`if constexpr` vs `if` in light of compiler optimization and code performance

Question

Consider a function template func that is very performance critical. It can be instantiated with T=Type1 or some other type. Part of the function logic depends on T it is instantiated with.

One can either explicitly use a if constexpr (Code B) or use a vanilla if instead (Code A), while compiler probably optimizes the code.

However, I wonder, how the implementation without constexpr (Code A) is any different? Isn't the compiler capable of detecting which branch of if (in Code A) to use at compile time while instantiating? Can it still (for Code A) generate a less efficient code?

Code A. Without if constexpr:

template<class T>
void func(T argument)
{
    // some general type-independent logic
    if (std::is_same<Type1,T>::value)
    {
        // do something
    }
    else
    {
        // do something else
    }
    // some general type-independent logic
}

Code B. With if constexpr:

template<class T>
void func(T argument)
{
    // some general type-independent logic
    if constexpr (std::is_same<Type1,T>::value)
    {
        // do something
    }
    else
    {
        // do something else
    }
    // some general type-independent logic
}

Both codes A & B compile, as do something and do something else are well-formed for any T.

There are some similar-sounding questions:

• Why is constexpr if needed? – this one answers when constexpr is required.
• Difference between if and constexpr if – just lists the differences

The aforementioned questions do not answer if Code B is preferable to Code A for some reason (when both branches are well-formed anyway).

The only advantage I see would be to tell the programmer explicitly that this if is compile-time; however, I would say the conditional expression is self-explanatory.

Answer 1

if constexpr is not intended about optimization. Compilers are very good at optimizing away a branch that is if (true) or if (false) (since we're talking about constant expressions, that is what it boils down to). Here is a godbolt demo of the example in OP - you'll note that both gcc and clang, even on -O0, do not emit a branch for a simple if.

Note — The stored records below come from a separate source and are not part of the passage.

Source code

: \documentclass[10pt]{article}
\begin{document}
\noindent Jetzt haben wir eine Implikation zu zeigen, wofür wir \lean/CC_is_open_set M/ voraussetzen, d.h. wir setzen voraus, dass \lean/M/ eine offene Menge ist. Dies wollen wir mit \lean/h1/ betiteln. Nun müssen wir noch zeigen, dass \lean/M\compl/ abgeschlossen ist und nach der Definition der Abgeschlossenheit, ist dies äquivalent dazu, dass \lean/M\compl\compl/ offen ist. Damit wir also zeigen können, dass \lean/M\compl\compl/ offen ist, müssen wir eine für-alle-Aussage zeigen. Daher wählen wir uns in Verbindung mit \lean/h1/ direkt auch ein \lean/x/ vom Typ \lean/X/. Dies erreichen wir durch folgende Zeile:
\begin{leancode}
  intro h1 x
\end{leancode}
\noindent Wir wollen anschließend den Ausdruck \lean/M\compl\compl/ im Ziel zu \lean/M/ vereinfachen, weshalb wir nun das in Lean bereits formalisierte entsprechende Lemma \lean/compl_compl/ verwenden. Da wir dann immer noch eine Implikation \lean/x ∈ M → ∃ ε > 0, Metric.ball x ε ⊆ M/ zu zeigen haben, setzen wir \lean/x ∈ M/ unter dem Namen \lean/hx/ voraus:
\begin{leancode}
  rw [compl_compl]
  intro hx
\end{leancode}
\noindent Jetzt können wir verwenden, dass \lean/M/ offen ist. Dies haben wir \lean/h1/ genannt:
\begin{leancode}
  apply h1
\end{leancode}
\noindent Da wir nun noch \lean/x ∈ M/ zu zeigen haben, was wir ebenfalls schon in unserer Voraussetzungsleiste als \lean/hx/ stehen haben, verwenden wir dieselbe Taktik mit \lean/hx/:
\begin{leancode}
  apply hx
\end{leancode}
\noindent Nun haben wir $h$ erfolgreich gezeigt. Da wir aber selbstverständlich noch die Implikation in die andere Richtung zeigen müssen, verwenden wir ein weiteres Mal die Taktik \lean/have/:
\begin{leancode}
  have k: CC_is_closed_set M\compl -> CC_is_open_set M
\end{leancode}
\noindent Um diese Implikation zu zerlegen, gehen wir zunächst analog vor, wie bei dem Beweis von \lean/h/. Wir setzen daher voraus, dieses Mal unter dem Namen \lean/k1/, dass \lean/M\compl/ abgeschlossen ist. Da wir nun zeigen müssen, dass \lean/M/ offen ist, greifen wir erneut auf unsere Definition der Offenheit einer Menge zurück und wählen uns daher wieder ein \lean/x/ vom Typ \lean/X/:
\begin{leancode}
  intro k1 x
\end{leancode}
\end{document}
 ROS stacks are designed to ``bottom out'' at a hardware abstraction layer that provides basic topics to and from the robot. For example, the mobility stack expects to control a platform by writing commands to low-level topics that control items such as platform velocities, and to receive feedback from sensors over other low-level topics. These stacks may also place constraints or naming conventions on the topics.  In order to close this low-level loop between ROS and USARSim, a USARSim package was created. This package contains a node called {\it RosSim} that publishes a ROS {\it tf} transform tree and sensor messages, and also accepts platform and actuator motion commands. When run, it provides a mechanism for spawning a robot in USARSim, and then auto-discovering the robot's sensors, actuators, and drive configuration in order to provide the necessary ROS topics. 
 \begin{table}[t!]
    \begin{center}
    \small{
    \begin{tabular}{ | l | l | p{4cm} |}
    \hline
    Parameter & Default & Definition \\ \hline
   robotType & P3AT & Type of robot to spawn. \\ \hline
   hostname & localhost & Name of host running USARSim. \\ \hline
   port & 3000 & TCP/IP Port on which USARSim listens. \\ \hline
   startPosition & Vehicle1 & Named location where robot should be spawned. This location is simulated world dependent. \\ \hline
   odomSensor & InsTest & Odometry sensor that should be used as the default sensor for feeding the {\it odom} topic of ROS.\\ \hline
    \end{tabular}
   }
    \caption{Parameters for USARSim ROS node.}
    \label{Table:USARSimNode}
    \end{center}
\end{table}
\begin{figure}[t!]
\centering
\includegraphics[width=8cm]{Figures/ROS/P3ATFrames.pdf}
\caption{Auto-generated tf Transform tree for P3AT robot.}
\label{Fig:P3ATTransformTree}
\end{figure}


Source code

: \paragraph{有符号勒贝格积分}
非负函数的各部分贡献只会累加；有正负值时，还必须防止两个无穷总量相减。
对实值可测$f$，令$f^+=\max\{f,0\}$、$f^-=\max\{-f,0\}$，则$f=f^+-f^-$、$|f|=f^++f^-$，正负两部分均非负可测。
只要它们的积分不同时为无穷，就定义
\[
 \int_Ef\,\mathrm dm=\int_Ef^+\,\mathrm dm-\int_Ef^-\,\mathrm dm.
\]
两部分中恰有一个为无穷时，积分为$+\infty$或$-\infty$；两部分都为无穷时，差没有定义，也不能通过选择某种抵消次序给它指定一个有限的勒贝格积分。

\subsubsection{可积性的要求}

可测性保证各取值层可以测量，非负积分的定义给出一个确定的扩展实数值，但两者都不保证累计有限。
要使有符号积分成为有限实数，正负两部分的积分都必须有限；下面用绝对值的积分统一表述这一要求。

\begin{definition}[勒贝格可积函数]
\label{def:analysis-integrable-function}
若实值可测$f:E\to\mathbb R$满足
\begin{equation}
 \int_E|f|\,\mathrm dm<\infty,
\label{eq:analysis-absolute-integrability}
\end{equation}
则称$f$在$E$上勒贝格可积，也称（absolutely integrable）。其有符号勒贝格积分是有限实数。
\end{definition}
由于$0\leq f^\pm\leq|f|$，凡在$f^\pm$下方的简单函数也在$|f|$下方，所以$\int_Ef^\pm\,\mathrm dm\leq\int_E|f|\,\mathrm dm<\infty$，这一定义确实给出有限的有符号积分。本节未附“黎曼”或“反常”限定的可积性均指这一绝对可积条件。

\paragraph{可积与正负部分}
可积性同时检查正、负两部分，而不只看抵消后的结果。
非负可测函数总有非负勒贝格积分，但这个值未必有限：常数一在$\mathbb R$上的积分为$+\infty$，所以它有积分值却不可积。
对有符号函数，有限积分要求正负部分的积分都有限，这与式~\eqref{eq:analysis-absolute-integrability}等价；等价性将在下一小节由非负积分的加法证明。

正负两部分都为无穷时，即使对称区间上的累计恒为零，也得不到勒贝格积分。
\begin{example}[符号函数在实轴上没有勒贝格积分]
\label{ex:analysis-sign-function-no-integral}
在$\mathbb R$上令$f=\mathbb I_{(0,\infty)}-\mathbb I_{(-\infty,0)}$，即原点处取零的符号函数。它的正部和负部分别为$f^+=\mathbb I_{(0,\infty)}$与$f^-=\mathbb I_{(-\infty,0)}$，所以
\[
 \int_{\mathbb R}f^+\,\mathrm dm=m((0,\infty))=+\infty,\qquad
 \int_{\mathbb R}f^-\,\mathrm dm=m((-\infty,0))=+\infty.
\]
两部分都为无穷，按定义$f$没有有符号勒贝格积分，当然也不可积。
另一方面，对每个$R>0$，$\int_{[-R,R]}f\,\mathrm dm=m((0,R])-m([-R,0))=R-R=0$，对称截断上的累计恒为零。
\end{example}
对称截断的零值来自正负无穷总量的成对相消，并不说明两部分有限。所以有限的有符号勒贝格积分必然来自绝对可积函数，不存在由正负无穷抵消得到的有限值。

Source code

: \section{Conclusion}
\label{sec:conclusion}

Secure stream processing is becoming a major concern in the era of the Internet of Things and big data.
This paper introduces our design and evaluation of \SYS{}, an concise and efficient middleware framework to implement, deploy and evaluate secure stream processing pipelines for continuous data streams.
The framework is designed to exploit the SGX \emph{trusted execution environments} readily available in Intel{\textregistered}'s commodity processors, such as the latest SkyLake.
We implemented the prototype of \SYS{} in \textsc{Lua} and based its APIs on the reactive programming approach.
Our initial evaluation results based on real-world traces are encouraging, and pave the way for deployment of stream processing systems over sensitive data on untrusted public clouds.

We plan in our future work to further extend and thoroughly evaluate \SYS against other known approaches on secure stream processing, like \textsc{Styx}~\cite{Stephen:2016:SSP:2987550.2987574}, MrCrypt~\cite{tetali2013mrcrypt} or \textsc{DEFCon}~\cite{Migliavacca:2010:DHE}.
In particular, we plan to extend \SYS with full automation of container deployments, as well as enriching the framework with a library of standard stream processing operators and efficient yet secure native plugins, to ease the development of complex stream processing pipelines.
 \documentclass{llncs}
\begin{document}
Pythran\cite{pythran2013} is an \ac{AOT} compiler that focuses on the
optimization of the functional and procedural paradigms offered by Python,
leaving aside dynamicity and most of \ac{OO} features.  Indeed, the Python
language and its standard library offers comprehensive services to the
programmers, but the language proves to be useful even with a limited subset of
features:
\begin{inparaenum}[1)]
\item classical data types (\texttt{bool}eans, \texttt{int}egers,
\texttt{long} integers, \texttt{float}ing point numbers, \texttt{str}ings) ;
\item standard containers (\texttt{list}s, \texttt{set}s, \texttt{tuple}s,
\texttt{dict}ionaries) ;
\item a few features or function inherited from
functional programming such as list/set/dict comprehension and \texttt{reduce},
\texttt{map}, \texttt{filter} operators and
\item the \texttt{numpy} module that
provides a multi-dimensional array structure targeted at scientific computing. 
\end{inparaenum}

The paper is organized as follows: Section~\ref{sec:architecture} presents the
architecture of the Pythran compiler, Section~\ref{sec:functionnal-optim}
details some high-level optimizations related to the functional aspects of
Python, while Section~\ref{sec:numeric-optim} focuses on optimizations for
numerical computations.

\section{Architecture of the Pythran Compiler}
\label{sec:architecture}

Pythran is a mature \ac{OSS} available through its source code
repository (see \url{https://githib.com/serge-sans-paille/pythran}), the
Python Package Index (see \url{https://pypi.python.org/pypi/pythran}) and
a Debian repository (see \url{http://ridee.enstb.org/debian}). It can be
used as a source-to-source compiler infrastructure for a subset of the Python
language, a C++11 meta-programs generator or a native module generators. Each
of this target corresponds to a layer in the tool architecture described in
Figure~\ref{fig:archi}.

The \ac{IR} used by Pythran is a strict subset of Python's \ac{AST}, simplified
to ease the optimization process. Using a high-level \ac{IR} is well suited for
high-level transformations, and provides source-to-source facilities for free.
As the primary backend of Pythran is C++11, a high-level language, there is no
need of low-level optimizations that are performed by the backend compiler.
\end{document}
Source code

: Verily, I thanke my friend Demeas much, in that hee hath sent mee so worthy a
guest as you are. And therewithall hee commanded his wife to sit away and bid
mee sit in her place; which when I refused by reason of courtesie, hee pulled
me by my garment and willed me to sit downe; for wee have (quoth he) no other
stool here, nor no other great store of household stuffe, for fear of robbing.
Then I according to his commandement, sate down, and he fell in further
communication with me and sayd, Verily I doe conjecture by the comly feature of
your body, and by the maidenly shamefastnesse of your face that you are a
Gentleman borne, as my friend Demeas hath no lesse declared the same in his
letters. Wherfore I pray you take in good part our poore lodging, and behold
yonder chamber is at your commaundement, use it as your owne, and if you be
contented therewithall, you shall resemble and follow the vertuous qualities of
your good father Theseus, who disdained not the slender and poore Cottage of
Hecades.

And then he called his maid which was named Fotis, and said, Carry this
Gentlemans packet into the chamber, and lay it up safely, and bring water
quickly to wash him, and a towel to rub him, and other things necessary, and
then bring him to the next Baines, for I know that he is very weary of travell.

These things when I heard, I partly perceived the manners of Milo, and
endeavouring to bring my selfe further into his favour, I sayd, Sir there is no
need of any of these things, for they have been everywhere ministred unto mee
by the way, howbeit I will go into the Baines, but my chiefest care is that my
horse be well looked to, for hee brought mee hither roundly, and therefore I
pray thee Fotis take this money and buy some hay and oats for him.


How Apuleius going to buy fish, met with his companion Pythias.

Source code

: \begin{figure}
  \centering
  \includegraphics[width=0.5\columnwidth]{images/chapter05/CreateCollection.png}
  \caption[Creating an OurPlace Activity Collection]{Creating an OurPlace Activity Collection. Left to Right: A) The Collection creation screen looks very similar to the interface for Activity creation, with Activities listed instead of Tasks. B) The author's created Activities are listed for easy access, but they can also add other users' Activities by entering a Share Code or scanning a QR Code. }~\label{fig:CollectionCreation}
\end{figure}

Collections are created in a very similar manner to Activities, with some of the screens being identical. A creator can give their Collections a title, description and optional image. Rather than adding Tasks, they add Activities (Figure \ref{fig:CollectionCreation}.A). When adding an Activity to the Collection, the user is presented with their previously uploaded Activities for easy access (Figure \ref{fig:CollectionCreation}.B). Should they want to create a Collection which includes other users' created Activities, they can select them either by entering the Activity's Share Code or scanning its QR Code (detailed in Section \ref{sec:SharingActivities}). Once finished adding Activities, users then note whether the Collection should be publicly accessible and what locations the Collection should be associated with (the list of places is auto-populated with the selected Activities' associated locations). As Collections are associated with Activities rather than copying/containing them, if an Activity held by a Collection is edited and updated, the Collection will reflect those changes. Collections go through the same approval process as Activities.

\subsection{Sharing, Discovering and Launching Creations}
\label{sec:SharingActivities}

if constexpr is all about ensuring that only one branch of the if is instantiated. This is hugely important and valuable for writing templates - because now we can actually write conditionally compiling code within the body of the same function instead of writing multiple artificial functions just to avoid instantiation.

That said, if you have a condition that is a known constant expression - just always use if constexpr, whether or not you need the instantiation benefit. There is no downside to such a decision. It makes it clearer to readers that indeed this condition is constant (since otherwise it wouldn't even compile). It will also force the evaluation of the expression as a constant (a slight variant leads gcc to emit a branch at -O0, thought not at -O1), which with the coming addition of is_constant_evaluated() may become more important in the long run (possibly even negating my opening paragraph).

---

The only advantage I see would be to tell the programmer explicitly that this if is compile-time; however, I would say the conditional expression is self-explanatory.

To address this specifically, yes, std::is_same<X, Y>::value is "self-explanatory" that it is a constant expression... because we happen to be familiar with std::is_same. But it's less obvious whether foo<X>::value is a constant expression or whether foo<X>() + bar<Y>() is a constant expression or anything more arbitrarily complicated than that.

It's seeing if constexpr that makes the fact that it's compile-time self-explanatory, not the content of the condition itself.

Answer 2

Adding an example to @Barry 's explanation: The use is primarily for writing templates. Consider the following:

template <class T>
auto get_value() 
{
    if constexpr (std::is_same_v<T, int>) {
        return 1
    } else {
        return 2.0;
    }
}

You can note that, if the template parameter is int, the return value is determined to be int, while it is float when the template parameter is not int. You will see that this does not work with non-constexpr if statements, because at instantiation, all returns of a function must have a common type, which the former does not have. The only other way of achieving this is to use c++20 contraints, or std::enable_if to overload the function based on the template parameter.